- [The problem]:
Would you please transcribe, exactly as written, the lines of the entries below starting at the one that holds "- Visual Studio, VS" and ending at the one that holds "3. **[Invoice Management System](#)**", both included?

Start of Exercise inputs

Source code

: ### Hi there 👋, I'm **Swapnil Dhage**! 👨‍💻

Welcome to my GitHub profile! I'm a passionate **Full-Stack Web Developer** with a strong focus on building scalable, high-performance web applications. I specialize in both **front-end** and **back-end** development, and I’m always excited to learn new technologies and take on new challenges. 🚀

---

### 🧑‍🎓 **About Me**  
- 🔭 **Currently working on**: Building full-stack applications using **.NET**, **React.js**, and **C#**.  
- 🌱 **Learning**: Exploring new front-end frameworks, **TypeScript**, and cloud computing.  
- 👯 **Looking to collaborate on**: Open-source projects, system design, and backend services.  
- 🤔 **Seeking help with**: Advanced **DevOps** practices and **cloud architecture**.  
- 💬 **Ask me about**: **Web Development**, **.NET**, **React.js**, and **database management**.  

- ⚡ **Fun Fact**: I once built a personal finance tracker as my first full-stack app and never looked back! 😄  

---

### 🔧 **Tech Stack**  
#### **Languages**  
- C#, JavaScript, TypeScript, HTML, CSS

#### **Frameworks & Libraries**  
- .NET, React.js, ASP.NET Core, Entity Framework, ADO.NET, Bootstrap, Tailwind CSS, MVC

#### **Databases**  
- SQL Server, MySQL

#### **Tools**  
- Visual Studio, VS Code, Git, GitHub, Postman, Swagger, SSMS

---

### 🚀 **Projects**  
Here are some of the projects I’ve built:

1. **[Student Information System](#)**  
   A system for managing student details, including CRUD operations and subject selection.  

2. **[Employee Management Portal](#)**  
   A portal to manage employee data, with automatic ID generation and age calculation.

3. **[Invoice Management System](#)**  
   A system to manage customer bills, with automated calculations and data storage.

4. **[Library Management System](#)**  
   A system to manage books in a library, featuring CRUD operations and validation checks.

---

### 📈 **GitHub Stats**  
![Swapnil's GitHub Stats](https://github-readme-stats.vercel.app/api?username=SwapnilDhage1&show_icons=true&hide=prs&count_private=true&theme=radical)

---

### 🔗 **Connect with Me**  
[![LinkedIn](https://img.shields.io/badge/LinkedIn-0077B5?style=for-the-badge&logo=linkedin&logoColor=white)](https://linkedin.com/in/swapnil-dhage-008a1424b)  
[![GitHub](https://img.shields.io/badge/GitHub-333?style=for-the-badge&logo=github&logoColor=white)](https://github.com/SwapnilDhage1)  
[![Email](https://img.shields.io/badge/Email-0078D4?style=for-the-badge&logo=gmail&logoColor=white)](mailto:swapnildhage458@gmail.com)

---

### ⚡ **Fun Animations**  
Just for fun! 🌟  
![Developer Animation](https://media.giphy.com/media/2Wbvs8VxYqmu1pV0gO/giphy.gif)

End of Exercise inputs

- [Response]:
- Visual Studio, VS Code, Git, GitHub, Postman, Swagger, SSMS

---

### 🚀 **Projects**  
Here are some of the projects I’ve built:

1. **[Student Information System](#)**  
   A system for managing student details, including CRUD operations and subject selection.  

2. **[Employee Management Portal](#)**  
   A portal to manage employee data, with automatic ID generation and age calculation.

3. **[Invoice Management System](#)**  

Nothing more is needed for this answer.